Moroccan-spiced goat burgers with a roasted tomato and olive tapenade is not something you’d see at the typical country gas station, but then Saxapahaw General Store never claimed to be one.

“If you don’t do something special, you can jump aboard the cookie-cutter machine,” says Jeff Barney, who founded the store with his wife, Cameron Ratliff. “But we’re not interested in a single bottom line.”

The retailer is celebrating 10 years in the business by not doing things the typical way. Barney, who has a grocery background and a philosophy degree, is passionate about his store’s role as a provider  of “really great food in a non-pretentious environment.” Besides those amazing burgers, other delights include duck bacon sandwiches with blueberry ketchup, scallops and “Eggs Catalan,” a brunch dish  with pancetta and artichoke served on toast.

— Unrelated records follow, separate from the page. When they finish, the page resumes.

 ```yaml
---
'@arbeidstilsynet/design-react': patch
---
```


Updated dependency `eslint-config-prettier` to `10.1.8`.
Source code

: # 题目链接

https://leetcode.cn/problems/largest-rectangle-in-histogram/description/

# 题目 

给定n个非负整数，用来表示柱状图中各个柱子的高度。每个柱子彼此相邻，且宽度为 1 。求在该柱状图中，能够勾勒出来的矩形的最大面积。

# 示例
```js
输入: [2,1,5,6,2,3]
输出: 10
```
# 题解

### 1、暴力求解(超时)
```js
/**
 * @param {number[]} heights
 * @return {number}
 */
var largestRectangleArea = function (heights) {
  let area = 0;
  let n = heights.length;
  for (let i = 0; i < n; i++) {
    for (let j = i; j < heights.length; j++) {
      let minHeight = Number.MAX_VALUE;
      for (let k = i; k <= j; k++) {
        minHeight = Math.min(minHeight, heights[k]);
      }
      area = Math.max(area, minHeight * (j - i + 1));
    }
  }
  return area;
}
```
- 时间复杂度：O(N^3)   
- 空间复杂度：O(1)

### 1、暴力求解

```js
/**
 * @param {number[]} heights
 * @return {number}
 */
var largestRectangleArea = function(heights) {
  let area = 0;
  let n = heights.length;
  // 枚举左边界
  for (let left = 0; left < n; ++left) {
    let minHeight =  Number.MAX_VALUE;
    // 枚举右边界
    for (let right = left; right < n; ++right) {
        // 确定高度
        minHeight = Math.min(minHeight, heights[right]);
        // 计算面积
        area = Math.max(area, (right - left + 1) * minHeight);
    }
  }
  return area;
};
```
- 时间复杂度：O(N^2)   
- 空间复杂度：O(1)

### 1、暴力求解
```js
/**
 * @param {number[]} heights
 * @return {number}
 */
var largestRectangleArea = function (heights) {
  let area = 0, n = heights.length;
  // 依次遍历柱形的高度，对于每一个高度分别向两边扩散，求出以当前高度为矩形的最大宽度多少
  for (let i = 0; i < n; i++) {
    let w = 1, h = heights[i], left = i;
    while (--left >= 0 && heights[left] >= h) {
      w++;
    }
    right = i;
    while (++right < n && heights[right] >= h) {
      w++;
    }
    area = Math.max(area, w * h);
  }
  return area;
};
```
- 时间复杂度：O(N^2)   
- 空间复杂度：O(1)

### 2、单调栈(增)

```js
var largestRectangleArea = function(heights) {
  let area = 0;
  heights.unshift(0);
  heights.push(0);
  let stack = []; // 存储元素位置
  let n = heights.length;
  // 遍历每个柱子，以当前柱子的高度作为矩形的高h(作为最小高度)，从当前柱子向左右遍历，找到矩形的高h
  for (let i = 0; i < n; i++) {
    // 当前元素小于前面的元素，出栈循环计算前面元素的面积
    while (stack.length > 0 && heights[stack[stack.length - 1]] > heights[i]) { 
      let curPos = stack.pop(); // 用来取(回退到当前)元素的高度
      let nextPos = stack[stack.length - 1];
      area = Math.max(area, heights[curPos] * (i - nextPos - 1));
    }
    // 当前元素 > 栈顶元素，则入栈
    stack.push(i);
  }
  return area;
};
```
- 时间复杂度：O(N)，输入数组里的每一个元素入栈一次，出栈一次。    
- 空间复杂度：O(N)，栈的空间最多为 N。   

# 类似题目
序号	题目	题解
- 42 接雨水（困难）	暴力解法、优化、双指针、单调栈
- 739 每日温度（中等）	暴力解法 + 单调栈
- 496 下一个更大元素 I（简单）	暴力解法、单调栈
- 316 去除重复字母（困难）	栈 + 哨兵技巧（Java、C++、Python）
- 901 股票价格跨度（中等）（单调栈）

But while the food may sound gourmet, Saxapahaw General Store  is by no means targeting higher-income customers. Instead, it is there to provide fresh, “real” food with clean ingredients in what Barney describes as a rural food desert—and at an affordable price to boot.

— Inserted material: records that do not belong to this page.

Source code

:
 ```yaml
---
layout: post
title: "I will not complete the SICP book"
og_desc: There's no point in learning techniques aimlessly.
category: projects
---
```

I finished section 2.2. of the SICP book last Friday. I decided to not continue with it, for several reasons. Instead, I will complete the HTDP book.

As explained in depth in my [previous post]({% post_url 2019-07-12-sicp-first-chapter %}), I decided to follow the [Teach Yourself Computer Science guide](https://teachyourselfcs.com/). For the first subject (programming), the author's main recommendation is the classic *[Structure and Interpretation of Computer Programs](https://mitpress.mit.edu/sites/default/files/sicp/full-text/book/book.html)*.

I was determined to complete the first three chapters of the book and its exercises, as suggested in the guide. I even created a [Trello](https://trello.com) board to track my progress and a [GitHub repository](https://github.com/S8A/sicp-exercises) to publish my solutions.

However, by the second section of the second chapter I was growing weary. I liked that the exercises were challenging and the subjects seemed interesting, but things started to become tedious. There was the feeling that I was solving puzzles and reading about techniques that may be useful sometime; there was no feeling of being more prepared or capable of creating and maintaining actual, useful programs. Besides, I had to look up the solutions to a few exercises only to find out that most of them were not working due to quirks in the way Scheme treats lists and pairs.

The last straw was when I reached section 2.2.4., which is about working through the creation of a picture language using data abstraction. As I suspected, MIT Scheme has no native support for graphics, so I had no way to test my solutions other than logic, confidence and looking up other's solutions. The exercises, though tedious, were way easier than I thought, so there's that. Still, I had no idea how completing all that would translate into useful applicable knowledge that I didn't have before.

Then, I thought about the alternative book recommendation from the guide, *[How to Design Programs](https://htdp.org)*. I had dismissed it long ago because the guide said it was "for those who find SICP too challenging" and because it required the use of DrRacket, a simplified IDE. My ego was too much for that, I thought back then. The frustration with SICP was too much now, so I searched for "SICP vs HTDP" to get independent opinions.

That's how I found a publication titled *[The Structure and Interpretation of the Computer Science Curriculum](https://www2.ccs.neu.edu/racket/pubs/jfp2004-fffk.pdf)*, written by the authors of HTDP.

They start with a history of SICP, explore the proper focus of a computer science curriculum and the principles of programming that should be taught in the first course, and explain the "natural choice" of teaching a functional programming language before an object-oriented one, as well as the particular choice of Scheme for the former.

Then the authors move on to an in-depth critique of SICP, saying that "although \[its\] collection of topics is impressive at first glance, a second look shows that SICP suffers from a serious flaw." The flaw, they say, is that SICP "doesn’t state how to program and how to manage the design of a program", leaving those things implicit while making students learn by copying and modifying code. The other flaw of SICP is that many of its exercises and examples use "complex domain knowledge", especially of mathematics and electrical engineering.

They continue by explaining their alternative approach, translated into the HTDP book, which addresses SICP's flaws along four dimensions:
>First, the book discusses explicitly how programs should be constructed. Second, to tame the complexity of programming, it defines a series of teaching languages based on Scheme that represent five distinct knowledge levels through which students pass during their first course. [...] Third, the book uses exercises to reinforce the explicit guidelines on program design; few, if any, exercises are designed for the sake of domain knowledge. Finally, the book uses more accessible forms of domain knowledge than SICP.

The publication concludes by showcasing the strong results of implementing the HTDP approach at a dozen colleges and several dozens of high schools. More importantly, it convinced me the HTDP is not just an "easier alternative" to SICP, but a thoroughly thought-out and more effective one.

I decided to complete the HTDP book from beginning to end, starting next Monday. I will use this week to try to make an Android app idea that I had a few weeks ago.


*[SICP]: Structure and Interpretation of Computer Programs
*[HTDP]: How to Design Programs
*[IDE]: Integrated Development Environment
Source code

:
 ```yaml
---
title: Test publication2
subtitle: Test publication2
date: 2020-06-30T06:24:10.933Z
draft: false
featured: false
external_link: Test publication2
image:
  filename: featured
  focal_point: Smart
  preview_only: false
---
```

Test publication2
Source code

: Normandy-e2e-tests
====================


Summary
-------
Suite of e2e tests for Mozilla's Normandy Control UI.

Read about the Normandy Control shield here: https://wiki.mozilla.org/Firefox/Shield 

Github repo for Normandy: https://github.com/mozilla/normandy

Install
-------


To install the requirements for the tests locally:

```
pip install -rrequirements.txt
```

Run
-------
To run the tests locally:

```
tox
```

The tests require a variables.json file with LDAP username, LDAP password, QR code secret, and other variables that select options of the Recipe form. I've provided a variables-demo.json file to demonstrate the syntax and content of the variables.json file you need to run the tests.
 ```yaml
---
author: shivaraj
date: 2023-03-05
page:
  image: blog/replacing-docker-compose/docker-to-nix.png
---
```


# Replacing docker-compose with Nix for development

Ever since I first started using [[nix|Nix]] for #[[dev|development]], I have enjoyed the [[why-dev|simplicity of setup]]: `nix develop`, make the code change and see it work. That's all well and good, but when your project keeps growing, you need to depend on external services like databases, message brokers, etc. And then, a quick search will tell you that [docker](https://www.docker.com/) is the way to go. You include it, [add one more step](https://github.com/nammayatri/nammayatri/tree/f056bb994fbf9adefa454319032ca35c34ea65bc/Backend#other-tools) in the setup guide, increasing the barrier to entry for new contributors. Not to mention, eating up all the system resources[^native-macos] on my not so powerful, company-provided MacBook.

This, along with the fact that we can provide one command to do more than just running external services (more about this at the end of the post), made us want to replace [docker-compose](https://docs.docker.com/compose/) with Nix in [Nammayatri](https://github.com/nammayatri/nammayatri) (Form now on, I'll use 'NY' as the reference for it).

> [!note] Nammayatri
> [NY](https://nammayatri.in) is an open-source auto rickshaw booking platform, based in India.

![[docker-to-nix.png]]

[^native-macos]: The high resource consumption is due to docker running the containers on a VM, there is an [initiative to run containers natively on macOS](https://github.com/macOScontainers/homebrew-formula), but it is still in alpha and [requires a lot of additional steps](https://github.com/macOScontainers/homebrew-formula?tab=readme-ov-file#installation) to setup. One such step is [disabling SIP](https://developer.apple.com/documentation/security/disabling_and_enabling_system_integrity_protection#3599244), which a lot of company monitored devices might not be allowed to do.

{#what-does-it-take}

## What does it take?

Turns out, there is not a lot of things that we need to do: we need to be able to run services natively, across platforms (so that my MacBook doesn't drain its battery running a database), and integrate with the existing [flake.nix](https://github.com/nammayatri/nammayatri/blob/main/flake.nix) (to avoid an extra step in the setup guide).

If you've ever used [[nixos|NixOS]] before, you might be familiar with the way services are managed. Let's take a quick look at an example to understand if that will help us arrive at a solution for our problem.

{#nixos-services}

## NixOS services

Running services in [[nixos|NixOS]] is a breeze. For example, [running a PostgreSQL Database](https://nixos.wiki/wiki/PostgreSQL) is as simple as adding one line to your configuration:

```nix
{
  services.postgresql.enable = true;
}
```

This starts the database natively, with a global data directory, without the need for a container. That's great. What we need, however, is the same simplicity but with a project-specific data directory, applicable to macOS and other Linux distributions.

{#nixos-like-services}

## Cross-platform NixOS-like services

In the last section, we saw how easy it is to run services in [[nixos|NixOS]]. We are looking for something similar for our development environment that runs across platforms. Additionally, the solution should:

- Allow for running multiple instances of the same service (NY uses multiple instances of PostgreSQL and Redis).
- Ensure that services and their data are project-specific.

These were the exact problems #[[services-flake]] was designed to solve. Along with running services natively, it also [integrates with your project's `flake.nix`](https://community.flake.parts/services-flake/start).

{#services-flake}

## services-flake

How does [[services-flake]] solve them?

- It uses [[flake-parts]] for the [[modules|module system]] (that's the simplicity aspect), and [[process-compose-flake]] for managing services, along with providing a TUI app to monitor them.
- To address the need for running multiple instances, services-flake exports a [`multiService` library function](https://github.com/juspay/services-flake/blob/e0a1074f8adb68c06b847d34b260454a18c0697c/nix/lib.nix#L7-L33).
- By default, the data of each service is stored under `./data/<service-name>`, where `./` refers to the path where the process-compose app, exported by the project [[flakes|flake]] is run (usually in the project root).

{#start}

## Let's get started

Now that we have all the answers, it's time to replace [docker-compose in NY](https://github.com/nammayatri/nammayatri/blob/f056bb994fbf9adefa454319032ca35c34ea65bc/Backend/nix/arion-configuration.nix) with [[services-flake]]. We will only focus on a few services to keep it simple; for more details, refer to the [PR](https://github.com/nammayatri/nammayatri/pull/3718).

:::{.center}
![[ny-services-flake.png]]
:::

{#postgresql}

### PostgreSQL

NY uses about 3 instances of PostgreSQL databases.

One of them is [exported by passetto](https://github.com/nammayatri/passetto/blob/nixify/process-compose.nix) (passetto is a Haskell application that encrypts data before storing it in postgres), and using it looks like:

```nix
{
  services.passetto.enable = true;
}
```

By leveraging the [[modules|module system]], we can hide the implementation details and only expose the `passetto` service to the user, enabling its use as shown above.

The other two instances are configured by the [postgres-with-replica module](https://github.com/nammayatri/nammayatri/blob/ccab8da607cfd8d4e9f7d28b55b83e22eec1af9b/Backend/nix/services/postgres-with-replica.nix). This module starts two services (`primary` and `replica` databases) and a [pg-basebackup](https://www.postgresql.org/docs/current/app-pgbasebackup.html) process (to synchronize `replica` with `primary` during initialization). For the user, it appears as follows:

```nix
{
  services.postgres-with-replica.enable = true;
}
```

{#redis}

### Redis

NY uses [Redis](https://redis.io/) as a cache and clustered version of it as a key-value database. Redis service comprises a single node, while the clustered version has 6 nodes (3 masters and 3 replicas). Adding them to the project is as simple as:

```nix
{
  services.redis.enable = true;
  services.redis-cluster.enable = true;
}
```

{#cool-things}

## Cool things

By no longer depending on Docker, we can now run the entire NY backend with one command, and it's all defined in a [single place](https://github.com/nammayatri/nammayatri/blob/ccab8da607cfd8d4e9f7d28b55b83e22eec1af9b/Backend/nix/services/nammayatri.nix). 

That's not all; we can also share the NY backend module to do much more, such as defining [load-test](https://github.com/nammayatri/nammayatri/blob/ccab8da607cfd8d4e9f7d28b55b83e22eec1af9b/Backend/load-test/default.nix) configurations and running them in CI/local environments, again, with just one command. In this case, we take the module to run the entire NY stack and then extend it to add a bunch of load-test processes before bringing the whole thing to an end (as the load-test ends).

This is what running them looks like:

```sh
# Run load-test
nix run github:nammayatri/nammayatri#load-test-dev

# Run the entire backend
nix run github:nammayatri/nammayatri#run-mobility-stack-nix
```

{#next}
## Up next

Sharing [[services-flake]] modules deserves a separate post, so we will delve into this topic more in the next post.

On the forecourt, Saxapahaw offers ethanol-free gasoline and will have an electric-vehicle charging station soon. Meanwhile, a second location—more grocery than c-store—is slated to open within the next two years in an urban food desert. Many c-store retailers struggle with offering fresh and healthful food, worried that customers won’t buy what they say they will.  Barney is sympathetic—to a point. “I understand that fear,” he says, “but if we operated under that  fear, we wouldn’t be here.”

"Your local five-star gas station" serves fresh and locally sourced food with a gourmet twist to its rural food desert.